Luke had assumed every woman knew what love was and was only waiting for the chance to be allowed to express herself. If he interpreted Valeria's questions and blank looks correctly, she didn't have any idea what it was. "No."

"Why not?"

He wasn't about to answer personal questions. Just because she didn't know the answers to things everybody else understood practically from birth that didn't mean he had to expose his inner feelings and secrets. He didn't mind being helpful, but he didn't owe her his life story.

"I just haven't."

"Don't you believe in love?"

"Yes."

"Then you've got to believe you could fall in love."

"Look, love's not for everybody. Just like being faithful to your wife isn't for everybody. Or being a banker, or liking children. Some people can do some things, others do other things. Being in love is just not something I want to do."

The statement was barely out of his mouth before he realized it was a lie. He had cut off his feelings for so long, he didn't think he could love. He didn't think anybody
ought
to love him, but he did
want
somebody to love him. He'd just been telling himself he didn't because it made not being loved easier to take.

"Could you love somebody back if they loved you?" "No."

He didn't need the startled look on Valeria's face to know his answer had come too fast. "Not everybody's made to love."

"You've never met anybody you could love?" "No."

That at least was an honest answer. "Has anybody loved you?"

"I hope not. I wouldn't make a very good husband." "Do women love only good husbands?"
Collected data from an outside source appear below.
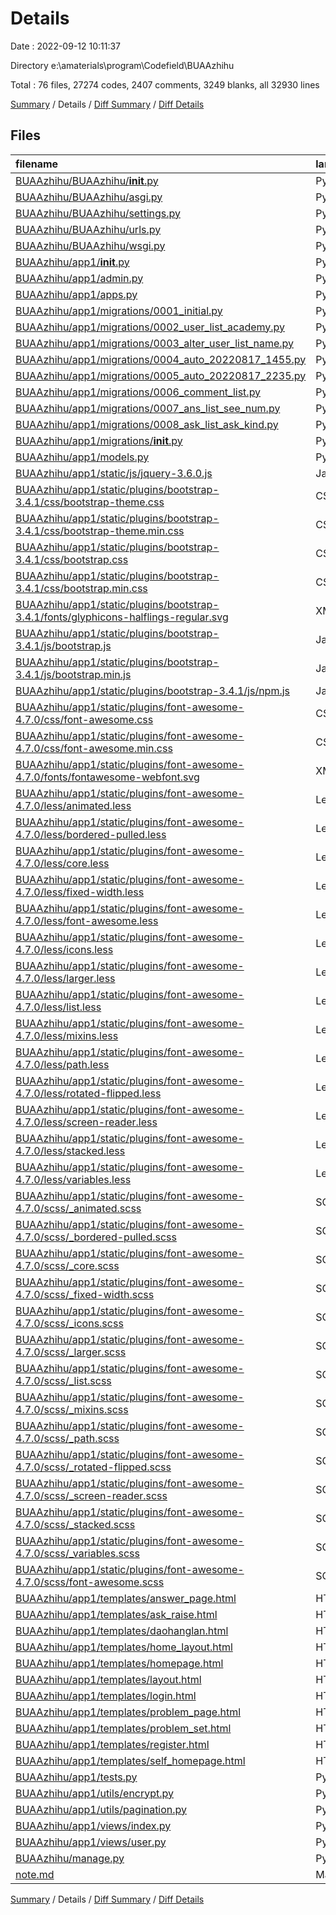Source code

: # Details

Date : 2022-09-12 10:11:37

Directory e:\\amaterials\\program\\Codefield\\BUAAzhihu

Total : 76 files,  27274 codes, 2407 comments, 3249 blanks, all 32930 lines

[Summary](results.md) / Details / [Diff Summary](diff.md) / [Diff Details](diff-details.md)

## Files
| filename | language | code | comment | blank | total |
| :--- | :--- | ---: | ---: | ---: | ---: |
| [BUAAzhihu/BUAAzhihu/__init__.py](/BUAAzhihu/BUAAzhihu/__init__.py) | Python | 0 | 0 | 1 | 1 |
| [BUAAzhihu/BUAAzhihu/asgi.py](/BUAAzhihu/BUAAzhihu/asgi.py) | Python | 4 | 8 | 5 | 17 |
| [BUAAzhihu/BUAAzhihu/settings.py](/BUAAzhihu/BUAAzhihu/settings.py) | Python | 74 | 28 | 34 | 136 |
| [BUAAzhihu/BUAAzhihu/urls.py](/BUAAzhihu/BUAAzhihu/urls.py) | Python | 29 | 15 | 6 | 50 |
| [BUAAzhihu/BUAAzhihu/wsgi.py](/BUAAzhihu/BUAAzhihu/wsgi.py) | Python | 4 | 8 | 5 | 17 |
| [BUAAzhihu/app1/__init__.py](/BUAAzhihu/app1/__init__.py) | Python | 0 | 0 | 1 | 1 |
| [BUAAzhihu/app1/admin.py](/BUAAzhihu/app1/admin.py) | Python | 13 | 2 | 5 | 20 |
| [BUAAzhihu/app1/apps.py](/BUAAzhihu/app1/apps.py) | Python | 4 | 0 | 3 | 7 |
| [BUAAzhihu/app1/migrations/0001_initial.py](/BUAAzhihu/app1/migrations/0001_initial.py) | Python | 52 | 1 | 7 | 60 |
| [BUAAzhihu/app1/migrations/0002_user_list_academy.py](/BUAAzhihu/app1/migrations/0002_user_list_academy.py) | Python | 12 | 1 | 6 | 19 |
| [BUAAzhihu/app1/migrations/0003_alter_user_list_name.py](/BUAAzhihu/app1/migrations/0003_alter_user_list_name.py) | Python | 12 | 1 | 6 | 19 |
| [BUAAzhihu/app1/migrations/0004_auto_20220817_1455.py](/BUAAzhihu/app1/migrations/0004_auto_20220817_1455.py) | Python | 31 | 1 | 6 | 38 |
| [BUAAzhihu/app1/migrations/0005_auto_20220817_2235.py](/BUAAzhihu/app1/migrations/0005_auto_20220817_2235.py) | Python | 20 | 1 | 6 | 27 |
| [BUAAzhihu/app1/migrations/0006_comment_list.py](/BUAAzhihu/app1/migrations/0006_comment_list.py) | Python | 18 | 1 | 6 | 25 |
| [BUAAzhihu/app1/migrations/0007_ans_list_see_num.py](/BUAAzhihu/app1/migrations/0007_ans_list_see_num.py) | Python | 12 | 1 | 6 | 19 |
| [BUAAzhihu/app1/migrations/0008_ask_list_ask_kind.py](/BUAAzhihu/app1/migrations/0008_ask_list_ask_kind.py) | Python | 12 | 1 | 6 | 19 |
| [BUAAzhihu/app1/migrations/__init__.py](/BUAAzhihu/app1/migrations/__init__.py) | Python | 0 | 0 | 1 | 1 |
| [BUAAzhihu/app1/models.py](/BUAAzhihu/app1/models.py) | Python | 51 | 1 | 6 | 58 |
| [BUAAzhihu/app1/static/js/jquery-3.6.0.js](/BUAAzhihu/app1/static/js/jquery-3.6.0.js) | JavaScript | 6,895 | 1,911 | 2,076 | 10,882 |
| [BUAAzhihu/app1/static/plugins/bootstrap-3.4.1/css/bootstrap-theme.css](/BUAAzhihu/app1/static/plugins/bootstrap-3.4.1/css/bootstrap-theme.css) | CSS | 581 | 6 | 0 | 587 |
| [BUAAzhihu/app1/static/plugins/bootstrap-3.4.1/css/bootstrap-theme.min.css](/BUAAzhihu/app1/static/plugins/bootstrap-3.4.1/css/bootstrap-theme.min.css) | CSS | 1 | 5 | 0 | 6 |
| [BUAAzhihu/app1/static/plugins/bootstrap-3.4.1/css/bootstrap.css](/BUAAzhihu/app1/static/plugins/bootstrap-3.4.1/css/bootstrap.css) | CSS | 6,826 | 8 | 0 | 6,834 |
| [BUAAzhihu/app1/static/plugins/bootstrap-3.4.1/css/bootstrap.min.css](/BUAAzhihu/app1/static/plugins/bootstrap-3.4.1/css/bootstrap.min.css) | CSS | 1 | 5 | 0 | 6 |
| [BUAAzhihu/app1/static/plugins/bootstrap-3.4.1/fonts/glyphicons-halflings-regular.svg](/BUAAzhihu/app1/static/plugins/bootstrap-3.4.1/fonts/glyphicons-halflings-regular.svg) | XML | 288 | 0 | 0 | 288 |
| [BUAAzhihu/app1/static/plugins/bootstrap-3.4.1/js/bootstrap.js](/BUAAzhihu/app1/static/plugins/bootstrap-3.4.1/js/bootstrap.js) | JavaScript | 1,752 | 211 | 618 | 2,581 |
| [BUAAzhihu/app1/static/plugins/bootstrap-3.4.1/js/bootstrap.min.js](/BUAAzhihu/app1/static/plugins/bootstrap-3.4.1/js/bootstrap.min.js) | JavaScript | 1 | 5 | 0 | 6 |
| [BUAAzhihu/app1/static/plugins/bootstrap-3.4.1/js/npm.js](/BUAAzhihu/app1/static/plugins/bootstrap-3.4.1/js/npm.js) | JavaScript | 12 | 1 | 0 | 13 |
| [BUAAzhihu/app1/static/plugins/font-awesome-4.7.0/css/font-awesome.css](/BUAAzhihu/app1/static/plugins/font-awesome-4.7.0/css/font-awesome.css) | CSS | 2,327 | 10 | 1 | 2,338 |
| [BUAAzhihu/app1/static/plugins/font-awesome-4.7.0/css/font-awesome.min.css](/BUAAzhihu/app1/static/plugins/font-awesome-4.7.0/css/font-awesome.min.css) | CSS | 1 | 3 | 1 | 5 |
| [BUAAzhihu/app1/static/plugins/font-awesome-4.7.0/fonts/fontawesome-webfont.svg](/BUAAzhihu/app1/static/plugins/font-awesome-4.7.0/fonts/fontawesome-webfont.svg) | XML | 2,671 | 0 | 1 | 2,672 |
| [BUAAzhihu/app1/static/plugins/font-awesome-4.7.0/less/animated.less](/BUAAzhihu/app1/static/plugins/font-awesome-4.7.0/less/animated.less) | Less | 28 | 2 | 5 | 35 |
| [BUAAzhihu/app1/static/plugins/font-awesome-4.7.0/less/bordered-pulled.less](/BUAAzhihu/app1/static/plugins/font-awesome-4.7.0/less/bordered-pulled.less) | Less | 17 | 3 | 6 | 26 |
| [BUAAzhihu/app1/static/plugins/font-awesome-4.7.0/less/core.less](/BUAAzhihu/app1/static/plugins/font-awesome-4.7.0/less/core.less) | Less | 8 | 2 | 3 | 13 |
| [BUAAzhihu/app1/static/plugins/font-awesome-4.7.0/less/fixed-width.less](/BUAAzhihu/app1/static/plugins/font-awesome-4.7.0/less/fixed-width.less) | Less | 4 | 2 | 1 | 7 |
| [BUAAzhihu/app1/static/plugins/font-awesome-4.7.0/less/font-awesome.less](/BUAAzhihu/app1/static/plugins/font-awesome-4.7.0/less/font-awesome.less) | Less | 13 | 4 | 2 | 19 |
| [BUAAzhihu/app1/static/plugins/font-awesome-4.7.0/less/icons.less](/BUAAzhihu/app1/static/plugins/font-awesome-4.7.0/less/icons.less) | Less | 786 | 2 | 2 | 790 |
| [BUAAzhihu/app1/static/plugins/font-awesome-4.7.0/less/larger.less](/BUAAzhihu/app1/static/plugins/font-awesome-4.7.0/less/larger.less) | Less | 9 | 3 | 2 | 14 |
| [BUAAzhihu/app1/static/plugins/font-awesome-4.7.0/less/list.less](/BUAAzhihu/app1/static/plugins/font-awesome-4.7.0/less/list.less) | Less | 16 | 2 | 2 | 20 |
| [BUAAzhihu/app1/static/plugins/font-awesome-4.7.0/less/mixins.less](/BUAAzhihu/app1/static/plugins/font-awesome-4.7.0/less/mixins.less) | Less | 41 | 10 | 10 | 61 |
| [BUAAzhihu/app1/static/plugins/font-awesome-4.7.0/less/path.less](/BUAAzhihu/app1/static/plugins/font-awesome-4.7.0/less/path.less) | Less | 11 | 3 | 2 | 16 |
| [BUAAzhihu/app1/static/plugins/font-awesome-4.7.0/less/rotated-flipped.less](/BUAAzhihu/app1/static/plugins/font-awesome-4.7.0/less/rotated-flipped.less) | Less | 12 | 4 | 5 | 21 |
| [BUAAzhihu/app1/static/plugins/font-awesome-4.7.0/less/screen-reader.less](/BUAAzhihu/app1/static/plugins/font-awesome-4.7.0/less/screen-reader.less) | Less | 2 | 2 | 2 | 6 |
| [BUAAzhihu/app1/static/plugins/font-awesome-4.7.0/less/stacked.less](/BUAAzhihu/app1/static/plugins/font-awesome-4.7.0/less/stacked.less) | Less | 17 | 2 | 2 | 21 |
| [BUAAzhihu/app1/static/plugins/font-awesome-4.7.0/less/variables.less](/BUAAzhihu/app1/static/plugins/font-awesome-4.7.0/less/variables.less) | Less | 794 | 3 | 4 | 801 |
| [BUAAzhihu/app1/static/plugins/font-awesome-4.7.0/scss/_animated.scss](/BUAAzhihu/app1/static/plugins/font-awesome-4.7.0/scss/_animated.scss) | SCSS | 28 | 2 | 5 | 35 |
| [BUAAzhihu/app1/static/plugins/font-awesome-4.7.0/scss/_bordered-pulled.scss](/BUAAzhihu/app1/static/plugins/font-awesome-4.7.0/scss/_bordered-pulled.scss) | SCSS | 17 | 3 | 6 | 26 |
| [BUAAzhihu/app1/static/plugins/font-awesome-4.7.0/scss/_core.scss](/BUAAzhihu/app1/static/plugins/font-awesome-4.7.0/scss/_core.scss) | SCSS | 8 | 2 | 3 | 13 |
| [BUAAzhihu/app1/static/plugins/font-awesome-4.7.0/scss/_fixed-width.scss](/BUAAzhihu/app1/static/plugins/font-awesome-4.7.0/scss/_fixed-width.scss) | SCSS | 4 | 2 | 1 | 7 |
| [BUAAzhihu/app1/static/plugins/font-awesome-4.7.0/scss/_icons.scss](/BUAAzhihu/app1/static/plugins/font-awesome-4.7.0/scss/_icons.scss) | SCSS | 786 | 2 | 2 | 790 |
| [BUAAzhihu/app1/static/plugins/font-awesome-4.7.0/scss/_larger.scss](/BUAAzhihu/app1/static/plugins/font-awesome-4.7.0/scss/_larger.scss) | SCSS | 9 | 3 | 2 | 14 |
| [BUAAzhihu/app1/static/plugins/font-awesome-4.7.0/scss/_list.scss](/BUAAzhihu/app1/static/plugins/font-awesome-4.7.0/scss/_list.scss) | SCSS | 16 | 2 | 2 | 20 |
| [BUAAzhihu/app1/static/plugins/font-awesome-4.7.0/scss/_mixins.scss](/BUAAzhihu/app1/static/plugins/font-awesome-4.7.0/scss/_mixins.scss) | SCSS | 41 | 10 | 10 | 61 |
| [BUAAzhihu/app1/static/plugins/font-awesome-4.7.0/scss/_path.scss](/BUAAzhihu/app1/static/plugins/font-awesome-4.7.0/scss/_path.scss) | SCSS | 11 | 3 | 2 | 16 |
| [BUAAzhihu/app1/static/plugins/font-awesome-4.7.0/scss/_rotated-flipped.scss](/BUAAzhihu/app1/static/plugins/font-awesome-4.7.0/scss/_rotated-flipped.scss) | SCSS | 12 | 4 | 5 | 21 |
| [BUAAzhihu/app1/static/plugins/font-awesome-4.7.0/scss/_screen-reader.scss](/BUAAzhihu/app1/static/plugins/font-awesome-4.7.0/scss/_screen-reader.scss) | SCSS | 2 | 2 | 2 | 6 |
| [BUAAzhihu/app1/static/plugins/font-awesome-4.7.0/scss/_stacked.scss](/BUAAzhihu/app1/static/plugins/font-awesome-4.7.0/scss/_stacked.scss) | SCSS | 17 | 2 | 2 | 21 |
| [BUAAzhihu/app1/static/plugins/font-awesome-4.7.0/scss/_variables.scss](/BUAAzhihu/app1/static/plugins/font-awesome-4.7.0/scss/_variables.scss) | SCSS | 794 | 3 | 4 | 801 |
| [BUAAzhihu/app1/static/plugins/font-awesome-4.7.0/scss/font-awesome.scss](/BUAAzhihu/app1/static/plugins/font-awesome-4.7.0/scss/font-awesome.scss) | SCSS | 13 | 4 | 2 | 19 |
| [BUAAzhihu/app1/templates/answer_page.html](/BUAAzhihu/app1/templates/answer_page.html) | HTML | 255 | 0 | 32 | 287 |
| [BUAAzhihu/app1/templates/ask_raise.html](/BUAAzhihu/app1/templates/ask_raise.html) | HTML | 28 | 0 | 5 | 33 |
| [BUAAzhihu/app1/templates/daohanglan.html](/BUAAzhihu/app1/templates/daohanglan.html) | HTML | 60 | 1 | 6 | 67 |
| [BUAAzhihu/app1/templates/home_layout.html](/BUAAzhihu/app1/templates/home_layout.html) | HTML | 62 | 1 | 15 | 78 |
| [BUAAzhihu/app1/templates/homepage.html](/BUAAzhihu/app1/templates/homepage.html) | HTML | 247 | 1 | 36 | 284 |
| [BUAAzhihu/app1/templates/layout.html](/BUAAzhihu/app1/templates/layout.html) | HTML | 17 | 0 | 2 | 19 |
| [BUAAzhihu/app1/templates/login.html](/BUAAzhihu/app1/templates/login.html) | HTML | 58 | 1 | 6 | 65 |
| [BUAAzhihu/app1/templates/problem_page.html](/BUAAzhihu/app1/templates/problem_page.html) | HTML | 180 | 0 | 18 | 198 |
| [BUAAzhihu/app1/templates/problem_set.html](/BUAAzhihu/app1/templates/problem_set.html) | HTML | 128 | 1 | 23 | 152 |
| [BUAAzhihu/app1/templates/register.html](/BUAAzhihu/app1/templates/register.html) | HTML | 48 | 0 | 3 | 51 |
| [BUAAzhihu/app1/templates/self_homepage.html](/BUAAzhihu/app1/templates/self_homepage.html) | HTML | 478 | 10 | 62 | 550 |
| [BUAAzhihu/app1/tests.py](/BUAAzhihu/app1/tests.py) | Python | 1 | 1 | 2 | 4 |
| [BUAAzhihu/app1/utils/encrypt.py](/BUAAzhihu/app1/utils/encrypt.py) | Python | 6 | 0 | 1 | 7 |
| [BUAAzhihu/app1/utils/pagination.py](/BUAAzhihu/app1/utils/pagination.py) | Python | 70 | 56 | 22 | 148 |
| [BUAAzhihu/app1/views/index.py](/BUAAzhihu/app1/views/index.py) | Python | 176 | 2 | 46 | 224 |
| [BUAAzhihu/app1/views/user.py](/BUAAzhihu/app1/views/user.py) | Python | 216 | 7 | 56 | 279 |
| [BUAAzhihu/manage.py](/BUAAzhihu/manage.py) | Python | 15 | 3 | 5 | 23 |
| [note.md](/note.md) | Markdown | 9 | 0 | 0 | 9 |

[Summary](results.md) / Details / [Diff Summary](diff.md) / [Diff Details](diff-details.md)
"No. A lot of women, and men, love the worst possible person."

"Then it seems it would be better if their parents arranged marriages for them."

"It probably would, but that's not the way we do it.

Everybody wants a chance at happiness."

"Don't you want to be happy?" "I am happy."

"But you're not married."

"You don't have to be married to be happy." "But I thought you said-"

"I was just talking about the people who want to get married."

He'd let himself wade too far into this murky pool. He didn't know anything about love. He was only repeating things he'd heard. He ought to be talking about horses or guns or traveling through rough country, things he understood.

He suspected men couldn't love as deeply and truly as women, that it just wasn't in them. They were always going back on their word, lying, cheating, catting around, doing all the things they swore on bended knee they'd never do.

And that was another thing. No man would ever have thought to get down on his knees to ask a woman to marry him. That was too humiliating. It was too much like begging. It was obviously something some woman had thought up and talked some weak-minded man into doing, setting a bad example for other men. Like going to church and rocking the baby.

That started him wondering if Chet went to church or rocked his own babies. He remembered when Jake and Isabelle's only child, Erin, was born. Some of the boys couldn't wait to hold her. He'd kept his distance, but he couldn't remember what Chet had done. He wondered if it was different when you had your own babies.

It hadn't been for his parents.

"I think I would like to be married," Valeria said. "That's a good thing, since I'm escorting you to your future husband."

But he could tell from her expression Valeria hadn't been thinking of Rudolf. That didn't surprise him. There was bound to be some young man in her past who had touched her heart. A rich, beautiful, young princess would certainly have been courted by some of the most handsome men in the world.

What did surprise him, and anger him as well, was his own reaction. He could tell from his quickened pulse, his shallow breathing, that he was hoping she'd been thinking of him. He could hardly have done anything more stupid if he'd tried. He'd discovered long ago he couldn't inspire love in the heart of a good woman. He'd accepted that because he didn't know any good woman he could stand to be around for more than a few hours at a time. Yet though he told himself it was impossible, that he wouldn't like being married, that he wouldn't make a good husband, he hadn't given up hope that somewhere, somehow, he'd find a woman who could learn to love him.